Blessed are those doing the commandments His.” / Makarioi oi poiountes tas entolas autou.

“Blessed are those washing the robes His.” / Makarioi oi plunontes tas stolas auton.

It is very possible that a copyist became confused, due to the similar sound, and substituted something like the earlier two verses in Revelation.        —vf

 

“Translations . . by committees are . . much better . . than those by individuals.”—Rodriguez. It is well-known among Biblical scholars—and those who have served on 20th-century Bible translation committees—that the publisher selects men from all the denominations, and very few of them are qualified for the task. It is a matter of political appointments. In strong contrast, William Tyndale (the actual translator of the underlying text of the translation, which we today call the “King James Bible” [see my forthcoming book, The King James Bible and the Modern Versions], was a linguistic genius and totally dedicated to God). The King James is almost a mirror image of his work.
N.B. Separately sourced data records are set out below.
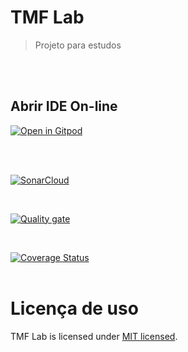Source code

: # TMF Lab

> Projeto para estudos

<br>
<br>

## Abrir IDE On-line

[![Open in Gitpod][open-gitpod-img]][open-gitpod-url]

<br>
<br>

[![SonarCloud](https://sonarcloud.io/images/project_badges/sonarcloud-white.svg)](https://sonarcloud.io/summary/new_code?id=martins86_tmf-lab)

<br>

[![Quality gate](https://sonarcloud.io/api/project_badges/quality_gate?project=martins86_tmf-lab)](https://sonarcloud.io/summary/new_code?id=martins86_tmf-lab)

<br>

[![Coverage Status](https://coveralls.io/repos/github/martins86/tmf-lab/badge.svg?branch=master)](https://coveralls.io/github/martins86/tmf-lab?branch=master)
<br>
<br>

# Licença de uso

TMF Lab is licensed under [MIT licensed](./LICENSE).

[open-gitpod-img]: https://gitpod.io/button/open-in-gitpod.svg
[open-gitpod-url]: https://gitpod.io/workspaces
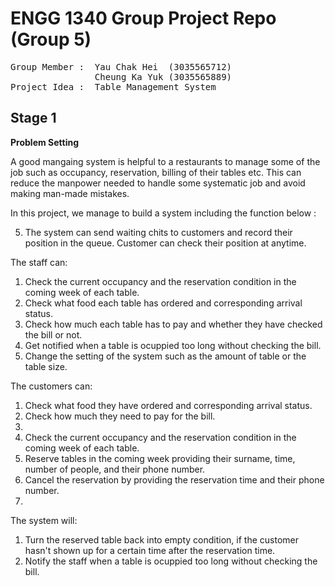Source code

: # ENGG 1340 Group Project Repo (Group 5)  

<pre>
Group Member :  Yau Chak Hei  (3035565712)  
                Cheung Ka Yuk (3035565889)
Project Idea :  Table Management System  
</pre>

## Stage 1
  
**Problem Setting**  
  
A good mangaing system is helpful to a restaurants to manage some of the job such as occupancy, reservation, billing of their tables etc. This can reduce the manpower needed to handle some systematic job and avoid making man-made mistakes.  
  
In this project, we manage to build a system including the function below :

5. The system can send waiting chits to customers and record their position in the queue. Customer can check their position at anytime.

The staff can:  
  
1. Check the current occupancy and the reservation condition in the coming week of each table.
2. Check what food each table has ordered and corresponding arrival status.
3. Check how much each table has to pay and whether they have checked the bill or not.
4. Get notified when a table is ocuppied too long without checking the bill.
5. Change the setting of the system such as the amount of table or the table size.
  
The customers can:  
  
1. Check what food they have ordered and corresponding arrival status.
2. Check how much they need to pay for the bill.
3. 
3. Check the current occupancy and the reservation condition in the coming week of each table.
4. Reserve tables in the coming week providing their surname, time, number of people, and their phone number.
5. Cancel the reservation by providing the reservation time and their phone number.
6. 

The system will:  
  
1. Turn the reserved table back into empty condition, if the customer hasn't shown up for a certain time after the reservation time.
2. Notify the staff when a table is ocuppied too long without checking the bill.
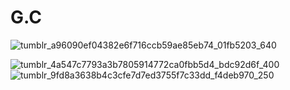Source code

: # G.C
![tumblr_a96090ef04382e6f716ccb59ae85eb74_01fb5203_640](https://github.com/user-attachments/assets/cdab2a72-c1ec-4b8d-9551-d8df555fc967)

![tumblr_4a547c7793a3b7805914772ca0fbb5d4_bdc92d6f_400](https://github.com/user-attachments/assets/8aaba9ad-de9a-448a-a74c-c99d8cb6b678)
![tumblr_9fd8a3638b4c3cfe7d7ed3755f7c33dd_f4deb970_250](https://github.com/user-attachments/assets/8c6ca8da-dec8-4180-bcfc-0078058eecf4)




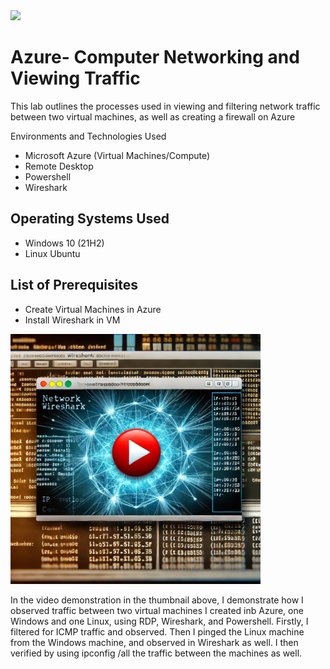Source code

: 
<img src="https://github.com/user-attachments/assets/9499b61f-0733-48a9-a9fb-e608663e37a3" width="400" />


<h1>Azure- Computer Networking and Viewing Traffic</h1>

  

This lab outlines the processes used in viewing and filtering network traffic between two virtual machines, as well as creating a firewall on Azure

Environments and Technologies Used

- Microsoft Azure (Virtual Machines/Compute)
- Remote Desktop
- Powershell
- Wireshark

<h2>Operating Systems Used </h2>

- Windows 10</b> (21H2)
- Linux Ubuntu

<h2>List of Prerequisites</h2>

- Create Virtual Machines in Azure
- Install Wireshark in VM


<a href="https://drive.google.com/file/d/1wtcZP9u37IKxT53l0XAHxm5A10G3HyLV/view">
  <img src="https://raw.githubusercontent.com/tcpiercy/ping-linux-machine-azure/main/image.png" width="400">
</a>


  
In the video demonstration in the thumbnail above, I demonstrate how I observed traffic between two virtual machines I created inb Azure, one Windows and one Linux, using RDP, Wireshark, and Powershell. Firstly, I filtered for ICMP traffic and observed. Then I pinged the Linux machine from the Windows machine, and observed in Wireshark as well. I then verified by using ipconfig /all the traffic between the machines as well. 

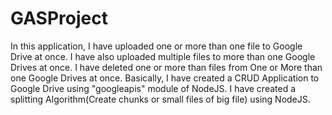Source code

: # GASProject
In this application, I have uploaded one or more than one file to Google Drive at once. I have also uploaded multiple files to more than one Google Drives at once. I have deleted one or more than files from One or More than one Google Drives at once. Basically, I have created a CRUD Application to Google Drive using "googleapis" module of NodeJS. I have created a splitting Algorithm(Create chunks or small files of big file) using NodeJS.
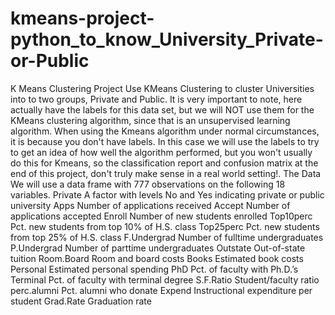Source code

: # kmeans-project-python_to_know_University_Private-or-Public
K Means Clustering Project Use KMeans Clustering to cluster Universities into to two groups, Private and Public.  It is very important to note, here actually have the labels for this data set, but we will NOT use them for the KMeans clustering algorithm, since that is an unsupervised learning algorithm.  When using the Kmeans algorithm under normal circumstances, it is because you don't have labels. In this case we will use the labels to try to get an idea of how well the algorithm performed, but you won't usually do this for Kmeans, so the classification report and confusion matrix at the end of this project, don't truly make sense in a real world setting!.  The Data We will use a data frame with 777 observations on the following 18 variables.  Private A factor with levels No and Yes indicating private or public university Apps Number of applications received Accept Number of applications accepted Enroll Number of new students enrolled Top10perc Pct. new students from top 10% of H.S. class Top25perc Pct. new students from top 25% of H.S. class F.Undergrad Number of fulltime undergraduates P.Undergrad Number of parttime undergraduates Outstate Out-of-state tuition Room.Board Room and board costs Books Estimated book costs Personal Estimated personal spending PhD Pct. of faculty with Ph.D.’s Terminal Pct. of faculty with terminal degree S.F.Ratio Student/faculty ratio perc.alumni Pct. alumni who donate Expend Instructional expenditure per student Grad.Rate Graduation rate
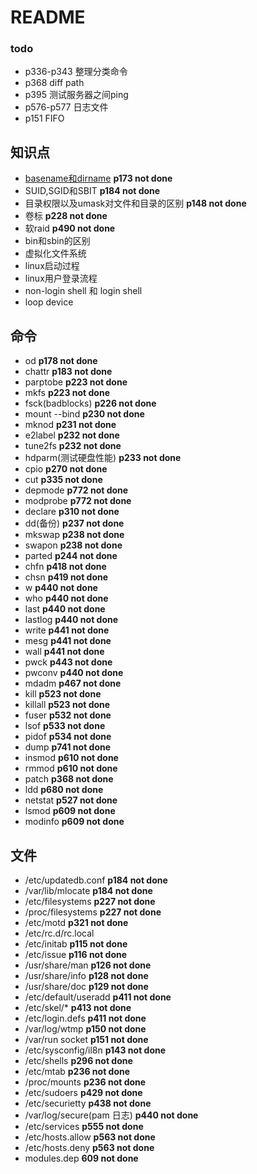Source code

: # README

### todo

* p336-p343 整理分类命令
* p368 diff path
* p395 测试服务器之间ping
* p576-p577 日志文件
* p151 FIFO

## 知识点

* [basename和dirname](../linux知识点/basename和dirname.md) **p173 not done**
* SUID,SGID和SBIT **p184 not done**
* 目录权限以及umask对文件和目录的区别 **p148 not done**
* 卷标 **p228 not done**
* 软raid **p490 not done**
* bin和sbin的区别
* 虚拟化文件系统
* linux启动过程
* linux用户登录流程
* non-login shell 和 login shell
* loop device

## 命令

* od **p178 not done**
* chattr **p183 not done**
* parptobe **p223 not done**
* mkfs **p223 not done**
* fsck(badblocks) **p226 not done**
* mount --bind **p230 not done**
* mknod **p231 not done**
* e2label **p232 not done**
* tune2fs **p232 not done**
* hdparm(测试硬盘性能) **p233 not done**
* cpio **p270 not done**
* cut **p335 not done**
* depmode **p772 not done**
* modprobe **p772 not done**
* declare **p310 not done**
* dd(备份) **p237 not done**
* mkswap **p238 not done**
* swapon **p238 not done**
* parted **p244 not done**
* chfn **p418 not done**
* chsn **p419 not done**
* w **p440 not done**
* who **p440 not done**
* last **p440 not done**
* lastlog **p440 not done**
* write **p441 not done**
* mesg **p441 not done**
* wall **p441 not done**
* pwck **p443 not done**
* pwconv **p440 not done**
* mdadm **p467 not done**
* kill **p523 not done**
* killall **p523 not done**
* fuser **p532 not done**
* lsof **p533 not done**
* pidof **p534 not done**
* dump **p741 not done**
* insmod **p610 not done**
* rmmod **p610 not done**
* patch **p368 not done**
* ldd **p680 not done**
* netstat **p527 not done**
* lsmod **p609 not done**
* modinfo **p609 not done**

## 文件

* /etc/updatedb.conf **p184 not done**
* /var/lib/mlocate **p184 not done**
* /etc/filesystems **p227 not done**
* /proc/filesystems **p227 not done**
* /etc/motd **p321 not done**
* /etc/rc.d/rc.local
* /etc/initab **p115 not done**
* /etc/issue **p116 not done**
* /usr/share/man **p126 not done**
* /usr/share/info **p128 not done**
* /usr/share/doc **p129 not done**
* /etc/default/useradd **p411 not done**
* /etc/skel/* **p413 not done**
* /etc/login.defs **p411 not done**
* /var/log/wtmp **p150 not done**
* /var/run socket **p151 not done**
* /etc/sysconfig/il8n **p143 not done**
* /etc/shells **p296 not done**
* /etc/mtab **p236 not done**
* /proc/mounts **p236 not done**
* /etc/sudoers **p429 not done**
* /etc/securietty **p438 not done**
* /var/log/secure(pam 日志) **p440 not done**
* /etc/services **p555 not done**
* /etc/hosts.allow **p563 not done**
* /etc/hosts.deny **p563 not done**
* modules.dep **609 not done**
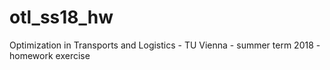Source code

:# otl_ss18_hw
Optimization in Transports and Logistics - TU Vienna - summer term 2018 - homework exercise
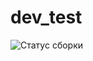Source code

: # dev_test
![Cтатус сборки](https://github.com/andreyvrn/dev_test/actions/workflows/python-package.yml/badge.svg "Cтатус сборки")
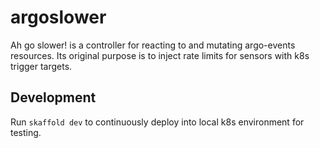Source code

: # argoslower
Ah go slower! is a controller for reacting to and mutating argo-events resources.
Its original purpose is to inject rate limits for sensors with k8s trigger
targets.

## Development
Run `skaffold dev` to continuously deploy into local k8s environment for testing.
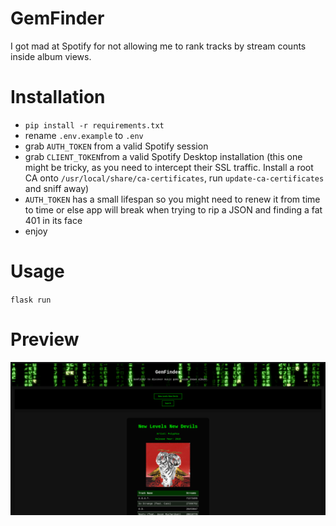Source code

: # GemFinder
I got mad at Spotify for not allowing me to rank tracks by stream counts inside album views.

# Installation
- `pip install -r requirements.txt`
- rename `.env.example` to `.env`
- grab `AUTH_TOKEN` from a valid Spotify session
- grab `CLIENT_TOKEN`from a valid Spotify Desktop installation (this one might be tricky, as you need to intercept their SSL traffic. Install a root CA onto `/usr/local/share/ca-certificates`, run `update-ca-certificates` and sniff away)
- `AUTH_TOKEN` has a small lifespan so you might need to renew it from time to time or else app will break when trying to rip a JSON and finding a fat 401 in its face
- enjoy

# Usage
`flask run`

# Preview
![Screenshot of GemFinder](screenshot.png "_Amazing_ css skillz")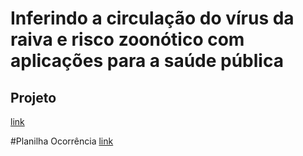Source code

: # Inferindo a circulação do vírus da raiva e risco zoonótico com aplicações para a saúde pública

## Projeto
[link](https://docs.google.com/document/d/1Mt7NIzuiSxeNnunUMbrqEljaBDDi4yIpQOtzrZvkM5c/edit)

#Planilha Ocorrência
[link](https://docs.google.com/spreadsheets/d/1VI1DbsKmudj1C5nCwJcqTFPjeBccRb1jdcA3Cg42PjQ/edit?usp=sharing)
“Textual evidence: The different [Greek] manuscripts provide the two main readings mentioned in your question.”—Rodriguez. Cyprian (died A.D. 258) quoted the verse as it is in the KJV, a hundred years before the earliest Greek manuscripts the translators work with: “Cyprian, whose writings antedate any extant Greek manuscript, quotes the text as reading, “ ‘Blessed are they that do His commandments.’ We may therefore safely consider this as the genuine reading.”—Uriah Smith, Daniel and Revelation, p. 776, quoting The Treatise of Cyprian, XII, Ante-Nicene Fathers, Vol. V, p. 525. The earliest useable Greek manuscripts date from about A.D. 350; Cyprian from about A.D. 225.